Recorded information =
-- Opening Marker --

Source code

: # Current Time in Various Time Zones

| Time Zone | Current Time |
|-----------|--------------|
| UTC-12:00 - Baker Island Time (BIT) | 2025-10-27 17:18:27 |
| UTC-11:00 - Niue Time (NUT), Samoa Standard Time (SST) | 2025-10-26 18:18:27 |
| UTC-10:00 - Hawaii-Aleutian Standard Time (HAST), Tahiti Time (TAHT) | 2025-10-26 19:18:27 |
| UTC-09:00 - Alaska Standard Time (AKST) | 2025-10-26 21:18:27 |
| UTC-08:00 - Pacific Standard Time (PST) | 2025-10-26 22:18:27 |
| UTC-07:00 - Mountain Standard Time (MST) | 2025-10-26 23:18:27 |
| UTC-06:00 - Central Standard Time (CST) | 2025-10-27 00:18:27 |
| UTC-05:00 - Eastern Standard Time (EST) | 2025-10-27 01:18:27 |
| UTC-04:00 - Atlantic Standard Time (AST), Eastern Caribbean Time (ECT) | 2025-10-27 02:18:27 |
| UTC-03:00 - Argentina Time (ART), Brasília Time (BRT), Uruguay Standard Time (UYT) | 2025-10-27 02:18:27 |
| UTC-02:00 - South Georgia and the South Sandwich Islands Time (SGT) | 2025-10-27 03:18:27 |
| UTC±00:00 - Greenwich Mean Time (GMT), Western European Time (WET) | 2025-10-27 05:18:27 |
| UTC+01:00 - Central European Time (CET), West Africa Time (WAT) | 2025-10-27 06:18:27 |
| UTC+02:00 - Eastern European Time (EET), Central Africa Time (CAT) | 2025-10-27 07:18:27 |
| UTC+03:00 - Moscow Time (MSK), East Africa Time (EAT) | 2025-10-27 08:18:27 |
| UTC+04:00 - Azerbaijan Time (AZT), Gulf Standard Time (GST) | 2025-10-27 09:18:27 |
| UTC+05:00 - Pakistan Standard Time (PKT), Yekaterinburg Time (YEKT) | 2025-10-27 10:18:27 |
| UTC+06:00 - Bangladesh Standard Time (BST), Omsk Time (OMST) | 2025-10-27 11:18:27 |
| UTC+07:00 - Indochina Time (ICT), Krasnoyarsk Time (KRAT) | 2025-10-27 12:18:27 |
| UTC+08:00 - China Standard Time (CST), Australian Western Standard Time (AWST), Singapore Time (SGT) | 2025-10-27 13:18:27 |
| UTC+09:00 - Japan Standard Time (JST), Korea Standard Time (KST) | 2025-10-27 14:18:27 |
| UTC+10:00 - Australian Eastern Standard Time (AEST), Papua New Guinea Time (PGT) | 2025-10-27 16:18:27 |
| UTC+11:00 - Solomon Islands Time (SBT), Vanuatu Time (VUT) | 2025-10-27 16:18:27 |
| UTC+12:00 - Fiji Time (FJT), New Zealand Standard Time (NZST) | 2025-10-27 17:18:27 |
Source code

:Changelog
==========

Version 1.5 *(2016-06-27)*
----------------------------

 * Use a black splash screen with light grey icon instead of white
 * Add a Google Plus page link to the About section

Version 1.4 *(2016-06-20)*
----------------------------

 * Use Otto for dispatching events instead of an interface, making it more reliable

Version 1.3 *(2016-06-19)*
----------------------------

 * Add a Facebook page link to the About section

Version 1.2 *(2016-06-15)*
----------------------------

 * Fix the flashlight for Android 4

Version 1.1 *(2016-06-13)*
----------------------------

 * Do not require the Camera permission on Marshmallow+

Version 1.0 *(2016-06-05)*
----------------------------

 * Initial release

-- Closing Marker --

Your task = With every line intact, reproduce the listing verbatim.

Response to the task =
Source code

: # Current Time in Various Time Zones

| Time Zone | Current Time |
|-----------|--------------|
| UTC-12:00 - Baker Island Time (BIT) | 2025-10-27 17:18:27 |
| UTC-11:00 - Niue Time (NUT), Samoa Standard Time (SST) | 2025-10-26 18:18:27 |
| UTC-10:00 - Hawaii-Aleutian Standard Time (HAST), Tahiti Time (TAHT) | 2025-10-26 19:18:27 |
| UTC-09:00 - Alaska Standard Time (AKST) | 2025-10-26 21:18:27 |
| UTC-08:00 - Pacific Standard Time (PST) | 2025-10-26 22:18:27 |
| UTC-07:00 - Mountain Standard Time (MST) | 2025-10-26 23:18:27 |
| UTC-06:00 - Central Standard Time (CST) | 2025-10-27 00:18:27 |
| UTC-05:00 - Eastern Standard Time (EST) | 2025-10-27 01:18:27 |
| UTC-04:00 - Atlantic Standard Time (AST), Eastern Caribbean Time (ECT) | 2025-10-27 02:18:27 |
| UTC-03:00 - Argentina Time (ART), Brasília Time (BRT), Uruguay Standard Time (UYT) | 2025-10-27 02:18:27 |
| UTC-02:00 - South Georgia and the South Sandwich Islands Time (SGT) | 2025-10-27 03:18:27 |
| UTC±00:00 - Greenwich Mean Time (GMT), Western European Time (WET) | 2025-10-27 05:18:27 |
| UTC+01:00 - Central European Time (CET), West Africa Time (WAT) | 2025-10-27 06:18:27 |
| UTC+02:00 - Eastern European Time (EET), Central Africa Time (CAT) | 2025-10-27 07:18:27 |
| UTC+03:00 - Moscow Time (MSK), East Africa Time (EAT) | 2025-10-27 08:18:27 |
| UTC+04:00 - Azerbaijan Time (AZT), Gulf Standard Time (GST) | 2025-10-27 09:18:27 |
| UTC+05:00 - Pakistan Standard Time (PKT), Yekaterinburg Time (YEKT) | 2025-10-27 10:18:27 |
| UTC+06:00 - Bangladesh Standard Time (BST), Omsk Time (OMST) | 2025-10-27 11:18:27 |
| UTC+07:00 - Indochina Time (ICT), Krasnoyarsk Time (KRAT) | 2025-10-27 12:18:27 |
| UTC+08:00 - China Standard Time (CST), Australian Western Standard Time (AWST), Singapore Time (SGT) | 2025-10-27 13:18:27 |
| UTC+09:00 - Japan Standard Time (JST), Korea Standard Time (KST) | 2025-10-27 14:18:27 |
| UTC+10:00 - Australian Eastern Standard Time (AEST), Papua New Guinea Time (PGT) | 2025-10-27 16:18:27 |
| UTC+11:00 - Solomon Islands Time (SBT), Vanuatu Time (VUT) | 2025-10-27 16:18:27 |
| UTC+12:00 - Fiji Time (FJT), New Zealand Standard Time (NZST) | 2025-10-27 17:18:27 |
Source code

:Changelog
==========

Version 1.5 *(2016-06-27)*
----------------------------

 * Use a black splash screen with light grey icon instead of white
 * Add a Google Plus page link to the About section

Version 1.4 *(2016-06-20)*
----------------------------

 * Use Otto for dispatching events instead of an interface, making it more reliable

Version 1.3 *(2016-06-19)*
----------------------------

 * Add a Facebook page link to the About section

Version 1.2 *(2016-06-15)*
----------------------------

 * Fix the flashlight for Android 4

Version 1.1 *(2016-06-13)*
----------------------------

 * Do not require the Camera permission on Marshmallow+

Version 1.0 *(2016-06-05)*
----------------------------

 * Initial release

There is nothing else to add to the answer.